今年の夏の甲子園は、四国勢が頑張りを見せてくれた事も素晴らしかったが、何よりも高知代表の明徳義塾が昭和53年の高知商以来の決勝進出を果たし、そして昭和39年に高知が優勝して以来の38年ぶりの優勝を果たしてくれた事が、最高の事だった。
大会が始まった当初、僕は抽選が終わった後の組み合わせを見た時に明徳はベスト8までは間違いなく進んでくれるだろうと思っていたが、そこから先は余り考えないようにしていたし、正直優勝するだろうとは思っていなかった。ただ、NHKなのか民放なのかはっきり覚えていないが、開会式の後のものだったと思うが、選手がテレビインタビューでハッキリと優勝を狙ってるといっているのが僕には印象的だった。
1回戦の酒田南戦、2回戦の青森山田戦はそれ程心配する事もなくテレビ観戦する事も出来たが3回戦まで進むと相手チームへの意識は変わってくるものである。なものだから、3回戦からは相手チームがどのような勝ち方をしてきたのか、或いはどのような選手がいるのか気にしながら観てしまっていた。その3回戦からの試合の中で最も追い詰められた心境に立たされたのが3回戦の常総学院戦だった。この試合の時には、もう駄目か、今年はここで終わってしまうのかと思わされてしまう展開となってしまったのだ。
序盤は明徳のペースで試合は進み4-1とリードもしていたのだが、テレビを離れている間に1点差に詰められていていた。そして7回には、同点にされてしまい続く8回表には4-6と勝ち越されてしまった。試合の流れは完全に常総学院に移ってしまっている。回はもう8回。2点差は厳しい。もう駄目かと思ってしまったのだが、8回裏2アウトからの相手のエラーからランナーが出ると、2番の沖田が思いもしない同点2ランを打ってくれたのだ。更に3番の森岡が打った瞬間にホームランかと分かるような一発を打ち、勝ち越された直後に一気に逆転をしてしまった。そして9回を逃げ切り勝った。この常総との試合に勝った事は、大きかったと思う。
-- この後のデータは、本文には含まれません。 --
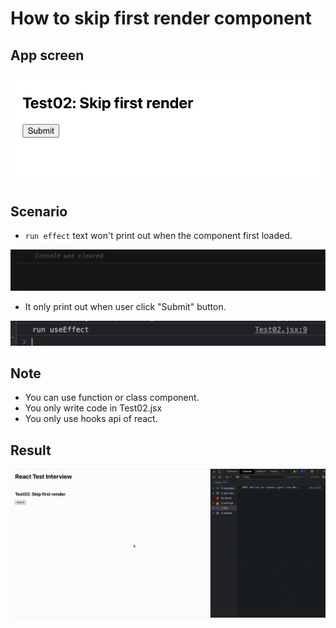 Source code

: # How to skip first render component

## App screen

![app-screen](../assets/images/test02-app-screen.png)

## Scenario

- `run effect` text won't print out when the component first loaded.

![skip-render](../assets/images/test02-skip-effect.png)

- It only print out when user click "Submit" button.

![app-render](../assets/images/test02-run-effect.png)

## Note

- You can use function or class component.
- You only write code in Test02.jsx
- You only use hooks api of react.

## Result

![react-test-optimize](../assets/images/skip-render.gif)
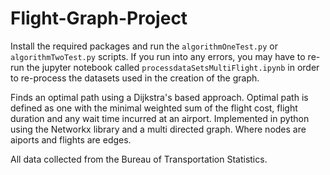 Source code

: # Flight-Graph-Project

Install the required packages and run the `algorithmOneTest.py` or `algorithmTwoTest.py` scripts.
If you run into any errors, you may have to re-run the jupyter notebook called `processdataSetsMultiFlight.ipynb` 
in order to re-process the datasets used in the creation of the graph.

Finds an optimal path using a Dijkstra's based approach. Optimal path is defined as one with the minimal weighted sum of the flight cost, flight duration and any wait time incurred at an airport. Implemented in python using the Networkx library and a multi directed graph. Where nodes are aiports and flights are edges.

All data collected from the Bureau of Transportation Statistics. 
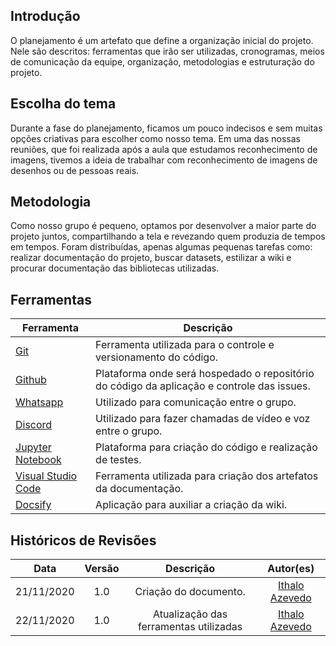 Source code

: ## Introdução
O planejamento é um artefato que define a organização inicial do projeto. Nele são descritos: ferramentas que irão ser utilizadas, cronogramas, meios de comunicação da equipe, organização, metodologias e estruturação do projeto.

## Escolha do tema
Durante a fase do planejamento, ficamos um pouco indecisos e sem muitas opções criativas para escolher como nosso tema. Em uma das nossas reuniões, que foi realizada após a aula que estudamos reconhecimento de imagens, tivemos a ideia de trabalhar com reconhecimento de imagens de desenhos ou de pessoas reais.  

## Metodologia 
Como nosso grupo é pequeno, optamos por desenvolver a maior parte do projeto juntos, compartilhando a tela e revezando quem produzia de tempos em tempos. Foram distribuídas, apenas algumas pequenas tarefas como: realizar documentação do projeto, buscar datasets, estilizar a wiki e procurar documentação das bibliotecas utilizadas. 

## Ferramentas

| Ferramenta      | Descrição                                                                                |
| --------------- | ---------------------------------------------------------------------------------------- |
| [Git](https://git-scm.com/ )             | Ferramenta utilizada para o controle e versionamento do código. |
| [Github](https://github.com/)         | Plataforma onde será hospedado o repositório do código da aplicação e controle das issues.  |
| [Whatsapp](https://telegram.org/)        | Utilizado para comunicação entre o grupo.                                                 |
| [Discord](https://discord.com/) | Utilizado para fazer chamadas de vídeo e voz entre o grupo.                       |
| [Jupyter Notebook](https://jupyter.org/) | Plataforma para criação do código e realização de testes.|
| [Visual Studio Code](https://code.visualstudio.com/) | Ferramenta utilizada para criação dos artefatos da documentação. |
| [Docsify](https://docsify.js.org/#/) | Aplicação para auxiliar a criação da wiki. |

## Históricos de Revisões

|    Data    | Versão |                         Descrição                          |            Autor(es)             |
| :--------: | :----: | :--------------------------------------------------------: | :------------------------------: |
| 21/11/2020 |  1.0   |                   Criação do documento.                    | [Ithalo Azevedo](github.com/ithaloazevedo)|
| 22/11/2020 |  1.0   |           Atualização das ferramentas utilizadas           |          [Ithalo Azevedo](github.com/ithaloazevedo)        |


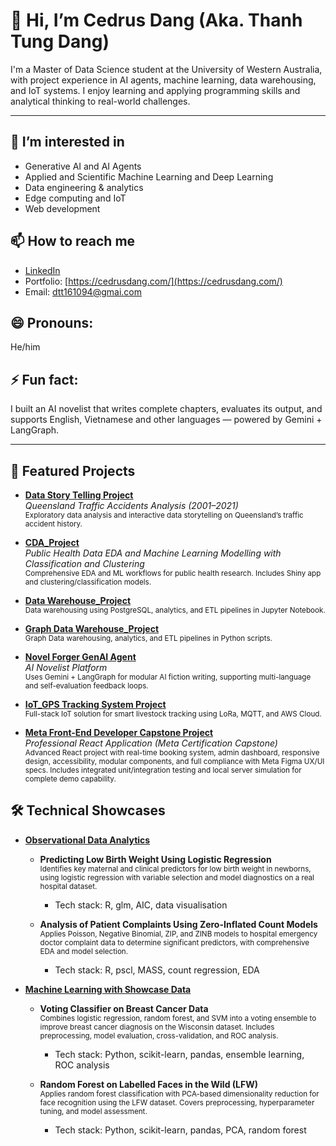 # 👋 Hi, I’m Cedrus Dang (Aka. Thanh Tung Dang)

I'm a Master of Data Science student at the University of Western Australia, with project experience in AI agents, machine learning, data warehousing, and IoT systems. I enjoy learning and applying programming skills and analytical thinking to real-world challenges.

---

## 👀 I’m interested in  
- Generative AI and AI Agents
- Applied and Scientific Machine Learning and Deep Learning
- Data engineering & analytics  
- Edge computing and IoT
- Web development

## 📫 How to reach me  
- [LinkedIn](https://www.linkedin.com/in/cedrusdang/)
- Portfolio: [https://cedrusdang.com/](https://cedrusdang.com/)
- Email: dtt161094@gmai.com

## 😄 Pronouns:  
He/him  

## ⚡ Fun fact:  
I built an AI novelist that writes complete chapters, evaluates its output, and supports English, Vietnamese and other languages — powered by Gemini + LangGraph.

---

## 📂 Featured Projects

- [**Data Story Telling Project**](https://github.com/cedrusdang/DataStoryTelling)  
  *Queensland Traffic Accidents Analysis (2001–2021)*  
  <sub>Exploratory data analysis and interactive data storytelling on Queensland’s traffic accident history.</sub>

- [**CDA_Project**](https://github.com/cedrusdang/CDA_Project)  
  *Public Health Data EDA and Machine Learning Modelling with Classification and Clustering*  
  <sub>Comprehensive EDA and ML workflows for public health research. Includes Shiny app and clustering/classification models.</sub>

- [**Data Warehouse_Project**](https://github.com/cedrusdang/DataWarehouse_project)  
  <sub>Data warehousing using PostgreSQL, analytics, and ETL pipelines in Jupyter Notebook.</sub>
  
- [**Graph Data Warehouse_Project**](https://github.com/cedrusdang/graph-db-query)  
  <sub>Graph Data warehousing, analytics, and ETL pipelines in Python scripts.</sub>
  
- [**Novel Forger GenAI Agent**](https://github.com/cedrusdang/NovelForger)  
  *AI Novelist Platform*  
  <sub>Uses Gemini + LangGraph for modular AI fiction writing, supporting multi-language and self-evaluation feedback loops.</sub>

- [**IoT_GPS Tracking System Project**](https://github.com/cedrusdang/IoT_UWA_Project_G22)  
  <sub>Full-stack IoT solution for smart livestock tracking using LoRa, MQTT, and AWS Cloud.</sub>

- [**Meta Front-End Developer Capstone Project**](https://github.com/cedrusdang/portfoliofe)  
  *Professional React Application (Meta Certification Capstone)*  
  <sub>Advanced React project with real-time booking system, admin dashboard, responsive design, accessibility, modular components, and full compliance with Meta Figma UX/UI specs. Includes integrated unit/integration testing and local server simulation for complete demo capability.</sub>

## 🛠️ Technical Showcases

- [**Observational Data Analytics**](https://github.com/cedrusdang/Cedrus_STAT2402_UWA_Projects)  
  - **Predicting Low Birth Weight Using Logistic Regression**  
    <sub>Identifies key maternal and clinical predictors for low birth weight in newborns, using logistic regression with variable selection and model diagnostics on a real hospital dataset.</sub>  
    - Tech stack: R, glm, AIC, data visualisation

  - **Analysis of Patient Complaints Using Zero-Inflated Count Models**  
    <sub>Applies Poisson, Negative Binomial, ZIP, and ZINB models to hospital emergency doctor complaint data to determine significant predictors, with comprehensive EDA and model selection.</sub>  
    - Tech stack: R, pscl, MASS, count regression, EDA

- [**Machine Learning with Showcase Data**](https://github.com/cedrusdang/Cedrus_ML_CITS5508_UWA)  
  - **Voting Classifier on Breast Cancer Data**  
    <sub>Combines logistic regression, random forest, and SVM into a voting ensemble to improve breast cancer diagnosis on the Wisconsin dataset. Includes preprocessing, model evaluation, cross-validation, and ROC analysis.</sub>  
    - Tech stack: Python, scikit-learn, pandas, ensemble learning, ROC analysis

  - **Random Forest on Labelled Faces in the Wild (LFW)**  
    <sub>Applies random forest classification with PCA-based dimensionality reduction for face recognition using the LFW dataset. Covers preprocessing, hyperparameter tuning, and model assessment.</sub>  
    - Tech stack: Python, scikit-learn, pandas, PCA, random forest
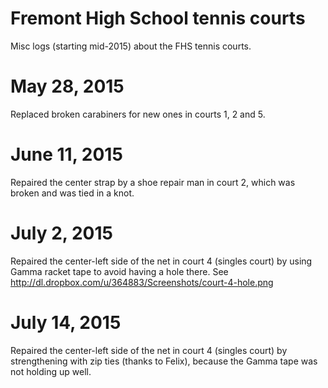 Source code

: # Fremont High School tennis courts

Misc logs (starting mid-2015) about the FHS tennis courts.

May 28, 2015
============
Replaced broken carabiners for new ones in courts 1, 2 and 5.

June 11, 2015
=============
Repaired the center strap by a shoe repair man in court 2, which was broken and was tied in a knot.

July 2, 2015
============
Repaired the center-left side of the net in court 4 (singles court) by using Gamma racket tape to avoid having a hole there.
See http://dl.dropbox.com/u/364883/Screenshots/court-4-hole.png

July 14, 2015
============
Repaired the center-left side of the net in court 4 (singles court) by strengthening with zip ties (thanks to Felix), because the Gamma tape was not holding up well.
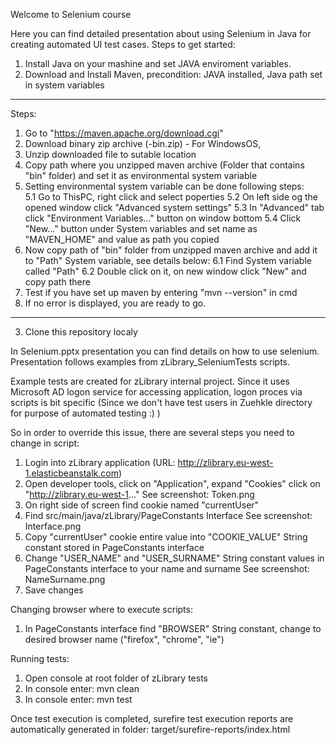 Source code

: Welcome to Selenium course


Here you can find detailed presentation about using Selenium in Java for creating automated UI test cases.
Steps to get started:

1. Install Java on your mashine and set JAVA enviroment variables.
2. Download and Install Maven, precondition: JAVA installed, Java path set in system variables

-------------------------------------------------------------

Steps: 
1. Go to "https://maven.apache.org/download.cgi"	
 2. Download binary zip archive (-bin.zip) - For WindowsOS,
 3. Unzip downloaded file to sutable location
 4. Copy path where you unzipped maven archive (Folder that contains "bin" folder) and set it as environmental system variable
 5. Setting environmental system variable can be done following steps:	
	 5.1 Go to ThisPC, right click and select poperties
	 5.2 On left side og the opened window click "Advanced system settings"
	 5.3 In "Advanced" tab click "Environment Variables..." button on window bottom
	 5.4 Click "New..." button under System variables and set name as "MAVEN_HOME" and value as path you copied
 6. Now copy path of "bin" folder from unzipped maven archive and add it to "Path" System variable, see details below:
	 6.1 Find System variable called "Path"
     6.2 Double click on it, on new window click "New" and copy path there
7. Test if you have set up maven by entering "mvn --version" in cmd
8. If no error is displayed, you are ready to go.

------------------------------------------------------------

3. Clone this repository localy

In Selenium.pptx presentation you can find details on how to use selenium. Presentation follows examples from  zLibrary_SeleniumTests scripts.

Example tests are created for zLibrary internal project. Since it uses Microsoft AD logon service for accessing application, logon proces via scripts 
is bit specific (Since we don't have test users in Zuehkle directory for purpose of automated testing :) )

So in order to override this issue, there are several steps you need to change in script:

1. Login into zLibrary application (URL: http://zlibrary.eu-west-1.elasticbeanstalk.com) 
2. Open developer tools, click on "Application", expand "Cookies" click on "http://zlibrary.eu-west-1..." 
     See screenshot: Token.png
3. On right side of screen find cookie named "currentUser"
4. Find src/main/java/zLibrary/PageConstants Interface
	See screenshot: Interface.png
5. Copy "currentUser" cookie entire value into "COOKIE_VALUE" String constant stored in PageConstants interface 
6. Change "USER_NAME" and "USER_SURNAME" String constant values in PageConstants interface to your name and surname
	See screenshot: NameSurname.png
7. Save changes

Changing browser where to execute scripts: 

1. In PageConstants interface find "BROWSER" String constant, change to desired browser name ("firefox", "chrome", "ie")

Running tests:

1. Open console at root folder of zLibrary tests
2. In console enter: mvn clean
3. In console enter: mvn test

Once test execution is completed, surefire test execution reports are automatically generated in folder: target/surefire-reports/index.html



 


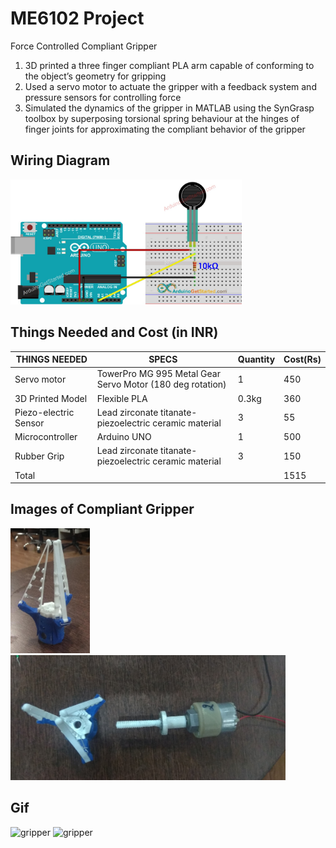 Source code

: # ME6102 Project
Force Controlled Compliant Gripper

1. 3D printed a three finger compliant PLA arm capable of conforming to the object’s geometry for gripping
2. Used a servo motor to actuate the gripper with a feedback system and pressure sensors for controlling force
3. Simulated the dynamics of the gripper in MATLAB using the SynGrasp toolbox by superposing torsional spring behaviour at the hinges of finger joints for approximating the compliant behavior of the gripper
## Wiring Diagram
<img src="media/arduino-force-sensor-wiring-diagram.jpg" alt="gripper" height="200"/>

## Things Needed and Cost (in INR)
| THINGS NEEDED         | SPECS                                                                                                                 | Quantity | Cost(Rs) |
| --------------------- | --------------------------------------------------------------------------------------------------------------------- | -------- | -------- |
| Servo motor           | TowerPro MG 995 Metal Gear Servo Motor (180 deg rotation)<br>                                                         | 1        | 450      |
| 3D Printed Model      | Flexible PLA                                                                                                          | 0.3kg    | 360      |
| Piezo-electric Sensor | Lead zirconate titanate-piezoelectric ceramic material | 3        | 55       |
| Microcontroller       | Arduino UNO                                                                                                           | 1        | 500      |
| Rubber Grip           | Lead zirconate titanate-piezoelectric ceramic material                                                                | 3        | 150      |
| Total           |                                                                 |        | 1515    |

## Images of Compliant Gripper
<p float="left">
  <img src="media/gripper.jpg" alt="gripper" height="200"/>
  <img src="media/gripper_1.jpg" alt="gripper" height="200"/>
</p>

## Gif
<p float="left">
  <img src="media/Compliant_Gripper.gif" alt="gripper" height="200"/>
  <img src="media/Force_Sensor.gif" alt="gripper" height="200"/>
</p>
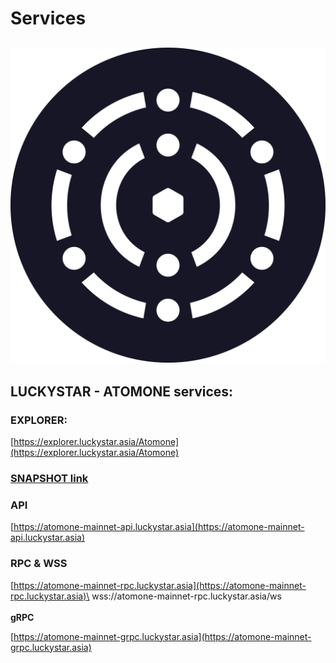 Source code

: # Services

## ![](../../../.gitbook/assets/atomone.png)

## LUCKYSTAR - ATOMONE services:

### EXPLORER:&#x20;

[https://explorer.luckystar.asia/Atomone](https://explorer.luckystar.asia/Atomone)

### [SNAPSHOT link](../../../../Mainnet/COSMOS-eco/ATOMONE/Snapshot.md)

### API

[https://atomone-mainnet-api.luckystar.asia](https://atomone-mainnet-api.luckystar.asia)

### RPC & WSS

[https://atomone-mainnet-rpc.luckystar.asia](https://atomone-mainnet-rpc.luckystar.asia)\
wss://atomone-mainnet-rpc.luckystar.asia/ws\
\
**gRPC**

[https://atomone-mainnet-grpc.luckystar.asia](https://atomone-mainnet-grpc.luckystar.asia)


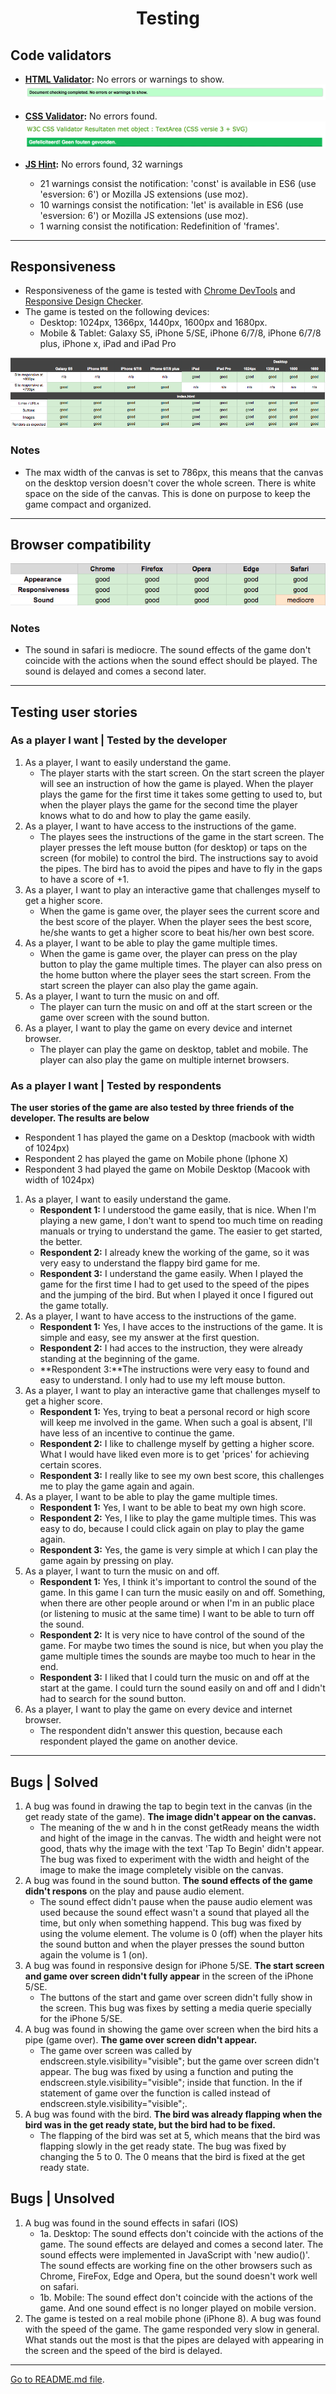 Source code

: <h1 align="center">Testing</h1>

## Code validators
- **[HTML Validator](https://validator.w3.org/):** No errors or warnings to show.
![HTML Validator](readme-testing/code-validators/gamescreen-validator.png)

- **[CSS Validator](https://jigsaw.w3.org/css-validator/):** No errors found.
![CSS Validator](readme-testing/code-validators/css-validator.png)

- **[JS Hint](https://jshint.com/):** No errors found, 32 warnings
    - 21 warnings consist the notification: 'const' is available in ES6 (use 'esversion: 6') or Mozilla JS extensions (use moz).
    - 10 warnings consist the notification: 'let' is available in ES6 (use 'esversion: 6') or Mozilla JS extensions (use moz).
    - 1 warning consist the notification: Redefinition of 'frames'.
---

## Responsiveness 
- Responsiveness of the game is tested with [Chrome DevTools](https://developers.google.com/web/tools/chrome-devtools) and [Responsive Design Checker](https://www.responsivedesignchecker.com/).
- The game is tested on the following devices: 
    - Desktop: 1024px, 1366px, 1440px, 1600px and 1680px. 
    - Mobile & Tablet: Galaxy S5, iPhone 5/SE, iPhone 6/7/8, iPhone 6/7/8 plus, iPhone x, iPad and  iPad Pro

![Responsiveness testing](readme-testing/responsiveness-testing.png)

### Notes
- The max width of the canvas is set to 786px, this means that the canvas on the desktop version doesn't cover the whole screen. There is white space on the side of the canvas. This is done on purpose to keep the game compact and organized. 

---
## Browser compatibility
![Browser compatibility](readme-testing/browser-compatibility.png)

### Notes 
- The sound in safari is mediocre. The sound effects of the game don't coincide with the actions when the sound effect should be played. The sound is delayed and comes a second later.
--- 

## Testing user stories 

### As a player I want | Tested by the developer 
1. As a player, I want to easily understand the game.
    -  The player starts with the start screen. On the start screen the player will see an instruction of how the game is played. When the player plays the game for the first time it takes some getting to used to, but when the player plays the game for the second time the player knows what to do and how to play the game easily.   
2. As a player, I want to have access to the instructions of the game.
    - The playes sees the instructions of the game in the start screen. The player presses the left mouse button (for desktop) or taps on the screen (for mobile) to control the bird. The instructions say to avoid the pipes. The bird has to avoid the pipes and have to fly in the gaps to have a score of +1.
3. As a player, I want to play an interactive game that challenges myself to get a higher score.
    - When the game is game over, the player sees the current score and the best score of the player. When the player sees the best score, he/she wants to get a higher score to beat his/her own best score. 
4. As a player, I want to be able to play the game multiple times.
    - When the game is game over, the player can press on the play button to play the game multiple times. The player can also press on the home button where the player sees the start screen. From the start screen the player can also play the game again. 
5. As a player, I want to turn the music on and off.
    - The player can turn the music on and off at the start screen or the game over screen with the sound button.   
6. As a player, I want to play the game on every device and internet browser.
    - The player can play the game on desktop, tablet and mobile. The player can also play the game on multiple internet browsers.

### As a player I want | Tested by respondents
**The user stories of the game are also tested by three friends of the developer. The results are below**
- Respondent 1 has played the game on a Desktop (macbook with width of 1024px)
- Respondent 2 has played the game on Mobile phone (Iphone X)
- Respondent 3 had played the game on Mobile Desktop (Macook with width of 1024px)

1. As a player, I want to easily understand the game.
    -  **Respondent 1:** I understood the game easily, that is nice. When I'm playing a new game, I don't want to spend too much time on reading manuals or trying to understand the game. The easier to get started, the better. 
    -  **Respondent 2:** I already knew the working of the game, so it was very easy to understand the flappy bird game for me.
    -  **Respondent 3:** I understand the game easily. When I played the game for the first time I had to get used to the speed of the pipes and the jumping of the bird. But when I played it once I figured out the game totally.
2. As a player, I want to have access to the instructions of the game.
    -  **Respondent 1:** Yes, I have acces to the instructions of the game. It is simple and easy, see my answer at the first question. 
    -  **Respondent 2:** I had acces to the instruction, they were already standing at the beginning of the game. 
    -  **Respondent 3:**The instructions were very easy to found and easy to understand. I only had to use my left mouse button.
3. As a player, I want to play an interactive game that challenges myself to get a higher score.
    -  **Respondent 1:** Yes, trying to beat a personal record or high score will keep me involved in the game. When such a goal is absent, I'll have less of an incentive to continue the game. 
    -  **Respondent 2:** I like to challenge myself by getting a higher score. What I would have liked even more is to get 'prices' for achieving certain scores.
    -  **Respondent 3:** I really like to see my own best score, this challenges me to play the game again and again. 
4. As a player, I want to be able to play the game multiple times.
    -  **Respondent 1:** Yes, I want to be able to beat my own high score.
    -  **Respondent 2:** Yes, I like to play the game multiple times. This was easy to do, because I could click again on play to play the game again.
    -  **Respondent 3:** Yes, the game is very simple at which I can play the game again by pressing on play.
5. As a player, I want to turn the music on and off.
    -  **Respondent 1:** Yes, I think it's important to control the sound of the game. In this game I can turn the music easily on and off. Something, when there are other people around or when I'm in an public place (or listening to music at the same time) I want to be able to turn off the sound. 
    -  **Respondent 2:** It is very nice to have control of the sound of the game. For maybe two times the sound is nice, but when you play the game multiple times the sounds are maybe too much to hear in the end. 
    -  **Respondent 3:** I liked that I could turn the music on and off at the start at the game. I could turn the sound easily on and off and I didn't had to search for the sound button.
6. As a player, I want to play the game on every device and internet browser.
    - The respondent didn't answer this question, because each respondent played the game on another device. 
---

## Bugs | Solved
1.  A bug was found in drawing the tap to begin text in the canvas (in the get ready state of the game). **The image didn't appear on the canvas.**
    - The meaning of the w and h in the const getReady means the width and hight of the image in the canvas. The width and height were not good, thats why the image with the text 'Tap To Begin' didn't appear. The bug was fixed to experiment with the width and height of the image to make the image completely visible on the canvas.
2. A bug was found in the sound button. **The sound effects of the game didn't respons** on the play and pause audio element.
    - The sound effect didn't pause when the pause audio element was used because the sound effect wasn't a sound that played all the time, but only when something happend. This bug was fixed by using the volume element. The volume is 0 (off) when the player hits the sound button and when the player presses the sound button again the volume is 1 (on).
3. A bug was found in responsive design for iPhone 5/SE. **The start screen and game over screen didn't fully appear** in the screen of the iPhone 5/SE.
    - The buttons of the start and game over screen didn't fully show in the screen. This bug was fixes by setting a media querie specially for the iPhone 5/SE.
4. A bug was found in showing the game over screen when the bird hits a pipe (game over). **The game over screen didn't appear.**
    - The game over screen was called by endscreen.style.visibility="visible"; but the game over screen didn't appear. The bug was fixed by using a function and puting the endscreen.style.visibility="visible"; inside that function. In the if statement of game over the function is called instead of endscreen.style.visibility="visible";.
5. A bug was found with the bird. **The bird was already flapping when the bird was in the get ready state, but the bird had to be fixed.**
    - The flapping of the bird was set at 5, which means that the bird was flapping slowly in the get ready state. The bug was fixed by changing the 5 to 0. The 0 means that the bird is fixed at the get ready state. 

## Bugs | Unsolved 
1. A bug was found in the sound effects in safari (IOS)
    - 1a. Desktop: The sound effects don't coincide with the actions of the game. The sound effects are delayed and comes a second later. The sound effects were implemented in JavaScript with 'new audio()'. The sound effects are working fine on the other browsers such as Chrome, FireFox, Edge and Opera, but the sound doesn't work well on safari. 
    - 1b. Mobile: The sound effect don't coincide with the actions of the game. And one sound effect is no longer played on mobile version. 
2. The game is tested on a real mobile phone (iPhone 8). A bug was found with the speed of the game. The game responded very slow in general. What stands out the most is that the pipes are delayed with appearing in the screen and the speed of the bird is delayed. 
---

[Go to README.md file](README.md).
準々決勝には何と四国勢4チームが全て残っていた。しかも前日の組み合わせの抽選で、第一試合から第四試合までに四国勢が分かれていて、もしも4チーム全てが勝てば、準決勝は四国勢だけが残る事になる。正直4チーム全てに勝ち残ってほしいと思っていたが、明徳、川之江そして尽誠学園は勝ち残る可能性は十分にあると思えたが、鳴戸工は前日の3回戦での玉野光南との接戦でエースの丸山がかなりの球数を投げていた。そして準々決勝の相手は強打のイメージの強い智弁和歌山。勝つ可能性はあると思っていても、かなり苦しい展開になるだろうなと思っていた。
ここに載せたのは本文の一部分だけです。